RATINGS = {"One": 1, "Two": 2, "Three": 3, "Four": 4, "Five": 5}

rating_tag = card.select_one("p.star-rating")
classes = rating_tag.get("class", [])
stars = next((RATINGS[c] for c in classes if c in RATINGS), None)

tag.get("class") returns a list of classes, and tag["href"] or tag.get("data-sku") reads any other attribute the same way. Attributes are often more reliable than display text because they exist for the site’s own JavaScript, so redesigns change them less often, a stability trick DataFlirt’s parsers exploit wherever a target allows it.

Following through to detail pages

Listing pages rarely carry every field, so the standard pattern is two-stage: collect URLs from the grid, then visit each detail page for the rest.

def scrape_detail(url):
    response = requests.get(url, headers=HEADERS, timeout=20)
    response.raise_for_status()
    soup = BeautifulSoup(response.text, "html.parser")
    table = {
        row.th.get_text(strip=True): row.td.get_text(strip=True)
        for row in soup.select("table.table-striped tr")
    }
    return {
        "upc": table.get("UPC"),
        "availability": table.get("Availability"),
        "description": (
            soup.select_one("#product_description + p")
            .get_text(strip=True)
            if soup.select_one("#product_description + p")
            else None
        ),
    }

The dictionary comprehension turns the spec table into a lookup keyed by header, which survives row reordering. Mind the request count, though: a 1,000-product catalog now means 1,050 requests, so the politeness delay from the pagination section applies doubly here, and it is the main reason detail-page crawls are where DataFlirt clients most often graduate from scripts to managed pipelines.

Debugging when your selector returns nothing

Every scraper author hits the moment where a selector that works in browser devtools returns None in Python. The causes are few and checkable in order.

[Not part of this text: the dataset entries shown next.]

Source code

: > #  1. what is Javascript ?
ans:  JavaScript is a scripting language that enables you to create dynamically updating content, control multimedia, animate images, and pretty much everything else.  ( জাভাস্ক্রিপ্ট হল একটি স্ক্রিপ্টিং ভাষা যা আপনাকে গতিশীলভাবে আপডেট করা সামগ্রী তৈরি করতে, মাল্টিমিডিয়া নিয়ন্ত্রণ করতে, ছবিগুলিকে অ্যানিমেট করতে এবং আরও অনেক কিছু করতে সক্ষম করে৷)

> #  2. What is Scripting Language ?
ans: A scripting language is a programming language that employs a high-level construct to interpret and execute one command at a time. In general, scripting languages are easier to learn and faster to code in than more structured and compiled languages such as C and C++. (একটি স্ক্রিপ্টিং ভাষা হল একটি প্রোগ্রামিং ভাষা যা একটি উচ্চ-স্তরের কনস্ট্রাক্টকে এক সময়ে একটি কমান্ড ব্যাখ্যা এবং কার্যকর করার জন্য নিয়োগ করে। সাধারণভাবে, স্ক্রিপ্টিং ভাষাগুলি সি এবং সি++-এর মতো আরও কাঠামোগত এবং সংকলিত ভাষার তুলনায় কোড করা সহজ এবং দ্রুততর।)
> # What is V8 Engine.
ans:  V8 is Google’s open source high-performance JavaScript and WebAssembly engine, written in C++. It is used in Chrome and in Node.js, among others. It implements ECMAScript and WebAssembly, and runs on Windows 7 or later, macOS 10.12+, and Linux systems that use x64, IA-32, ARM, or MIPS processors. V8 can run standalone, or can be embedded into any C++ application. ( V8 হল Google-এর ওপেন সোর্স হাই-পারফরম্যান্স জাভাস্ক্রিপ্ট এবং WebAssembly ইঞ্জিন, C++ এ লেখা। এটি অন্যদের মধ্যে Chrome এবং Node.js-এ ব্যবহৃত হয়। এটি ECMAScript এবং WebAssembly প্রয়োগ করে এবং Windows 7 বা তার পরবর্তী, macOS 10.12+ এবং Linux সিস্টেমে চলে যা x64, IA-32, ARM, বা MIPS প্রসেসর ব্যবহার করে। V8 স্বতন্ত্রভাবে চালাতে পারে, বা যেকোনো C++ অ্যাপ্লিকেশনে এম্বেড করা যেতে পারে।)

First, confirm the data is in the response at all: print("£51.77" in response.text) or search for a known string. If it is absent, the content is JavaScript-rendered and no selector will ever find it, which sends you to the headless browser section below. Second, remember that browsers repair HTML before you inspect it; devtools shows tbody tags that the raw source may not contain, so selectors copied from the inspector can reference elements Beautiful Soup never sees. Print soup.prettify()[:2000] and write selectors against what is actually there. Third, watch the Python-specific traps: the keyword is class_ with an underscore in find_all, and chaining like tag.select_one(...).get_text() raises AttributeError the moment a field is missing, so guard optional fields with a None check the way the detail-page code above does. DataFlirt’s code reviews flag unguarded chaining more than any other defect in inherited scrapers, because it works in testing and crashes on page 37.

Crawling every page: pagination done right

One page is a demo; the dataset lives across all twenty. The pattern that generalizes to most catalogs is to follow the “next” link until it stops existing, rather than guessing URL numbers, because sites change their page counts and URL schemes without notice.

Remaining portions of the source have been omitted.